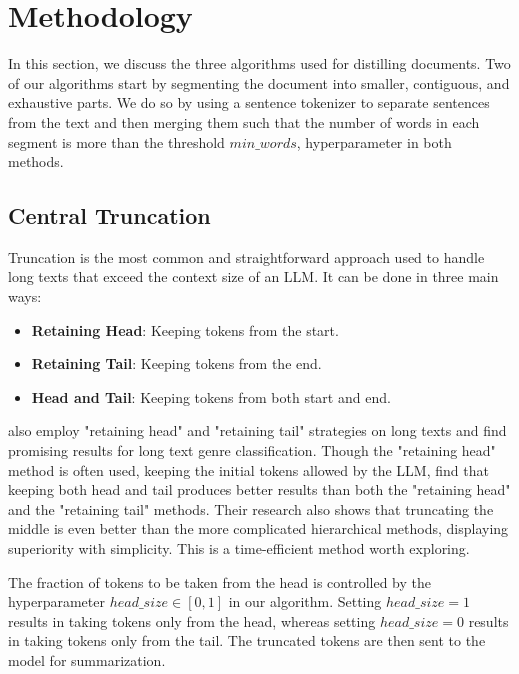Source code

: \section{Methodology}
	\label{sec:methodology}

	In this section, we discuss the three algorithms used for distilling documents.
	Two of our algorithms start by segmenting the document into smaller, contiguous, and exhaustive
	parts.
	We do so by using a sentence tokenizer to separate sentences from the text and then merging
	them such that the number of words in each segment is more than the threshold $min\_words$,
	hyperparameter in both methods.


	\subsection{Central Truncation}
		\label{method:truncation}

		Truncation is the most common and straightforward approach used to handle long texts that exceed
		the context size of an LLM.
		It can be done in three main ways:

		\begin{itemize}
			\item \textbf{Retaining Head}: Keeping tokens from the start.
			\item \textbf{Retaining Tail}: Keeping tokens from the end.
			\item \textbf{Head and Tail}: Keeping tokens from both start and end.
		\end{itemize}

		\citet{worsham-kalita-2018-genre} also employ "retaining head" and "retaining tail" strategies
		on long texts and find promising results for long text genre classification.
		Though the "retaining head" method is often used, keeping the initial tokens allowed by the LLM,
		\citet{sun2019fine} find that keeping both head and tail produces better results than both the
		"retaining head" and the "retaining tail" methods.
		Their research also shows that truncating the middle is even better than the more complicated
		hierarchical methods, displaying superiority with simplicity.
		This is a time-efficient method worth exploring.

		The fraction of tokens to be taken from the head is controlled by the hyperparameter $head\_size
		\in [0, 1]$ in our algorithm.
		Setting $head\_size = 1$ results in taking tokens only from the head, whereas setting $head\_size
		= 0$ results in taking tokens only from the tail.
		The truncated tokens are then sent to the model for summarization.


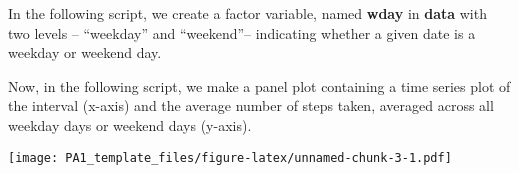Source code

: \documentclass[]{article}
\newenvironment{Shaded}{\begin{snugshade}}{\end{snugshade}}
\newcommand{\KeywordTok}[1]{\textcolor[rgb]{0.13,0.29,0.53}{\textbf{#1}}}
\newcommand{\DataTypeTok}[1]{\textcolor[rgb]{0.13,0.29,0.53}{#1}}
\newcommand{\DecValTok}[1]{\textcolor[rgb]{0.00,0.00,0.81}{#1}}
\newcommand{\StringTok}[1]{\textcolor[rgb]{0.31,0.60,0.02}{#1}}
\newcommand{\OtherTok}[1]{\textcolor[rgb]{0.56,0.35,0.01}{#1}}
\newcommand{\ControlFlowTok}[1]{\textcolor[rgb]{0.13,0.29,0.53}{\textbf{#1}}}
\newcommand{\OperatorTok}[1]{\textcolor[rgb]{0.81,0.36,0.00}{\textbf{#1}}}
\newcommand{\NormalTok}[1]{#1}
\begin{document}
In the following script, we create a factor variable, named
\textbf{wday} in \textbf{data} with two levels -- ``weekday'' and
``weekend''-- indicating whether a given date is a weekday or weekend
day.

\begin{Shaded}
\end{Shaded}

Now, in the following script, we make a panel plot containing a time
series plot of the interval (x-axis) and the average number of steps
taken, averaged across all weekday days or weekend days (y-axis).

\begin{Shaded}
\end{Shaded}

\texttt{[image: PA1\_template\_files/figure-latex/unnamed-chunk-3-1.pdf]}
\end{document}
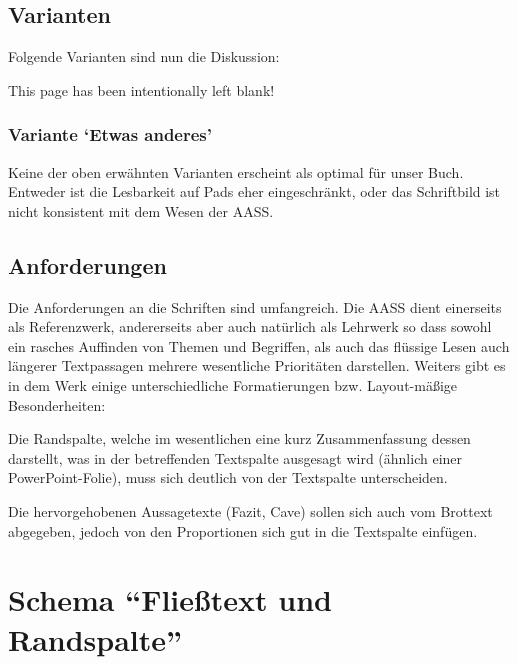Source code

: \documentclass[
ngerman,
paper=a4,
asymmetric,
fontsize=10pt,
draft=false,
numbers=noenddot,
bibtotocnumbered,
footnotes=multiple,
toc=flat,
]{scrbook}
\begin{document}
\subsection{Varianten}
Folgende Varianten sind nun
die Diskussion:

\clearpage

This page has been intentionally left blank!

\clearpage

\clearpage
\subsubsection{Variante \enquote*{Etwas anderes}}

Keine der oben erwähnten Varianten erscheint als optimal für
unser Buch. Entweder ist die Lesbarkeit auf Pads eher
eingeschränkt, oder das Schriftbild ist nicht konsistent mit
dem Wesen der AASS.


\subsection{Anforderungen}

Die Anforderungen an die Schriften sind umfangreich. Die
AASS dient einerseits als Referenzwerk, andererseits aber
auch natürlich als Lehrwerk so dass sowohl ein rasches
Auffinden von Themen und Begriffen, als auch das flüssige
Lesen auch längerer Textpassagen mehrere wesentliche
Prioritäten darstellen. Weiters gibt es in dem Werk einige
unterschiedliche Formatierungen bzw. Layout-mäßige
Besonderheiten:

Die Randspalte, welche im wesentlichen eine kurz
Zusammenfassung dessen darstellt, was in der betreffenden
Textspalte ausgesagt wird (ähnlich einer PowerPoint-Folie),
muss sich deutlich von der Textspalte unterscheiden.

Die hervorgehobenen Aussagetexte (Fazit, Cave) sollen sich
auch vom Brottext abgegeben, jedoch von den Proportionen
sich gut in die Textspalte einfügen.


















\section{Schema \enquote{Fließtext und Randspalte}}
\end{document}
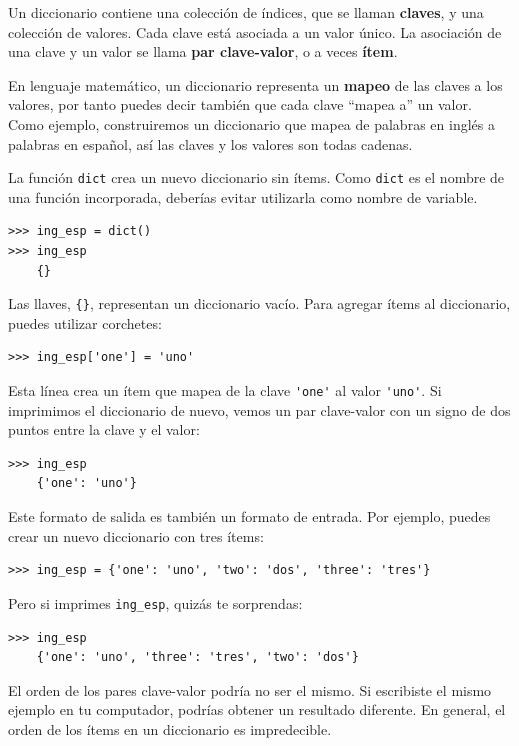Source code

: \documentclass[10pt]{book}
\begin{document}
Un diccionario contiene una colección de índices, que se llaman {\bf
  claves}, y una colección de valores.  Cada clave está asociada a un
valor único.  La asociación de una clave y un valor se llama {\bf
  par clave-valor}, o a veces {\bf ítem}.  

En lenguaje matemático, un diccionario representa un {\bf mapeo}
de las claves a los valores, por tanto puedes decir también que cada clave
``mapea a'' un valor.
Como ejemplo, construiremos un diccionario que mapea de palabras en inglés
a palabras en español, así las claves y los valores son todas cadenas.

La función {\tt dict} crea un nuevo diccionario sin ítems.
Como {\tt dict} es el nombre de una función incorporada,
deberías evitar utilizarla como nombre de variable.

\begin{verbatim}
>>> ing_esp = dict()
>>> ing_esp
    {}
\end{verbatim}

Las llaves, \verb"{}", representan un diccionario vacío.
Para agregar ítems al diccionario, puedes utilizar corchetes:

\begin{verbatim}
>>> ing_esp['one'] = 'uno'
\end{verbatim}
%
Esta línea crea un ítem que mapea de la clave
\verb"'one'" al valor \verb"'uno'".  Si imprimimos el
diccionario de nuevo, vemos un par clave-valor con un signo de dos puntos
entre la clave y el valor:

\begin{verbatim}
>>> ing_esp
    {'one': 'uno'}
\end{verbatim}
%
Este formato de salida es también un formato de entrada.  Por ejemplo,
puedes crear un nuevo diccionario con tres ítems:

\begin{verbatim}
>>> ing_esp = {'one': 'uno', 'two': 'dos', 'three': 'tres'}
\end{verbatim}
%
Pero si imprimes {\tt ing\_esp}, quizás te sorprendas:

\begin{verbatim}
>>> ing_esp
    {'one': 'uno', 'three': 'tres', 'two': 'dos'}
\end{verbatim}
%
El orden de los pares clave-valor podría no ser el mismo.  Si
escribiste el mismo ejemplo en tu computador, podrías obtener un
resultado diferente.  En general, el orden de los ítems en
un diccionario es impredecible.
\end{document}
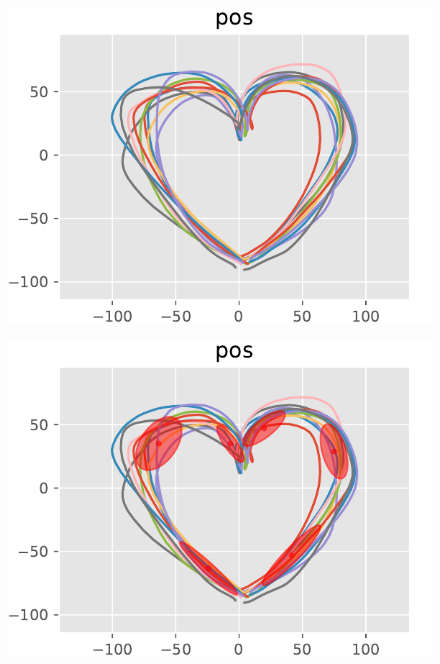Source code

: \documentclass[twocolumn]{preport}
\begin{document}
\begin{figure}[htbp]
  \begin{center}
    \begin{minipage}[t]{0.30\hsize}
      \begin{center}
        \includegraphics[clip, width=1.0\columnwidth]{figs/heart_orig_pos}
        \label{figure:input}
      \end{center}
    \end{minipage}
    \begin{minipage}[t]{0.30\hsize}
      \begin{center}
        \includegraphics[clip, width=1.0\columnwidth]{figs/heart_hmm_pos}
        \label{figure:HMM}

\end{center}
\end{minipage}
\end{center}
\end{figure}
\end{document}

DIRECTIONS FOR THIS TASK> In the listing above, find every line with the word "ítems" and copy it out.

FINISHED EXERCISE>
La función {\tt dict} crea un nuevo diccionario sin ítems.
Para agregar ítems al diccionario, puedes utilizar corchetes:
puedes crear un nuevo diccionario con tres ítems:
resultado diferente.  En general, el orden de los ítems en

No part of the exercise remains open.